** Source records **
----

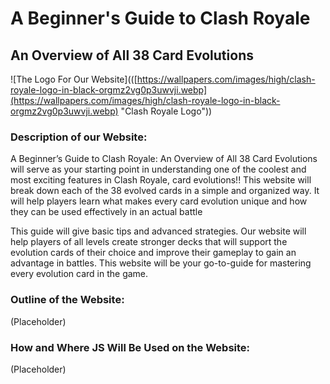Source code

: # A Beginner's Guide to Clash Royale

## An Overview of All 38 Card Evolutions

![The Logo For Our Website](([https://wallpapers.com/images/high/clash-royale-logo-in-black-orgmz2vg0p3uwvji.webp](https://wallpapers.com/images/high/clash-royale-logo-in-black-orgmz2vg0p3uwvji.webp) "Clash Royale Logo"))


### Description of our Website:
   A Beginner’s Guide to Clash Royale: An Overview of All 38 Card Evolutions will serve as your starting point in understanding one of the coolest and most exciting features in Clash Royale, card evolutions!! This website will break down each of the 38 evolved cards in a simple and organized way. It will help players learn what makes every card evolution unique and how they can be used effectively in an actual battle

   This guide will give basic tips and advanced strategies. Our website will help players of all levels create stronger decks that will support the evolution cards of their choice and improve their gameplay to gain an advantage in battles. This website will be your go-to-guide for mastering every evolution card in the game.

### Outline of the Website:
(Placeholder)

### How and Where JS Will Be Used on the Website:
(Placeholder)

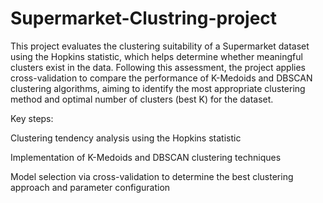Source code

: # Supermarket-Clustring-project 
This project evaluates the clustering suitability of a Supermarket dataset using the Hopkins statistic, which helps determine whether meaningful clusters exist in the data. Following this assessment, the project applies cross-validation to compare the performance of K-Medoids and DBSCAN clustering algorithms, aiming to identify the most appropriate clustering method and optimal number of clusters (best K) for the dataset.

Key steps:

Clustering tendency analysis using the Hopkins statistic

Implementation of K-Medoids and DBSCAN clustering techniques

Model selection via cross-validation to determine the best clustering approach and parameter configuration
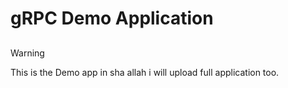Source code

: # gRPC Demo Application
##
> [!WARNING]
> This is the Demo app in sha allah i will upload full application too.
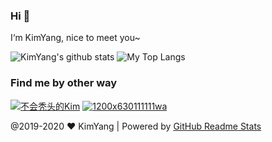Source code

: ### Hi  👋

I‘m KimYang, nice to meet you~

![KimYang's github stats](https://github-readme-stats.vercel.app/api?username=KimYangOfCat&hide=stars&show_icons=true&theme=cobalt&count_private=true)  ![My Top Langs](https://github-readme-stats.vercel.app/api/top-langs/?username=KimYangOfCat&layout=compact&hide=html)

### Find me by other way

[![不会秃头的Kim](https://tva1.sinaimg.cn/large/007S8ZIlly1gh8a43pk4wj3022022745.jpg)](https://www.zhihu.com/people/kim_yang)  [![1200x630111111wa](https://tva1.sinaimg.cn/large/007S8ZIlly1gh8a46yfafj3022022dfr.jpg)](https://me.csdn.net/weixin_43316691)

@2019-2020 ❤️ KimYang | Powered by [GitHub Readme Stats](https://github.com/anuraghazra/github-readme-stats)
<!--
**KimYangOfCat/KimYangOfCat** is a ✨ _special_ ✨ repository because its `README.md` (this file) appears on your GitHub profile.

Here are some ideas to get you started:

- 🔭 I’m currently working on ...
- 🌱 I’m currently learning ...
- 👯 I’m looking to collaborate on ...
- 🤔 I’m looking for help with ...
- 💬 Ask me about ...
- 📫 How to reach me: ...
- 😄 Pronouns: ...
- ⚡ Fun fact: ...
-->
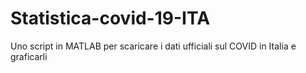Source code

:# Statistica-covid-19-ITA
Uno script in MATLAB per scaricare i dati ufficiali sul COVID in Italia e graficarli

----

** How to complete this task **
Find the line with "- ⚡ Fun fact: ...". Return it and each line after it through the end of the data, exactly, without pictures.

** Solution for this task **
- ⚡ Fun fact: ...
-->
Source code

:# Statistica-covid-19-ITA
Uno script in MATLAB per scaricare i dati ufficiali sul COVID in Italia e graficarli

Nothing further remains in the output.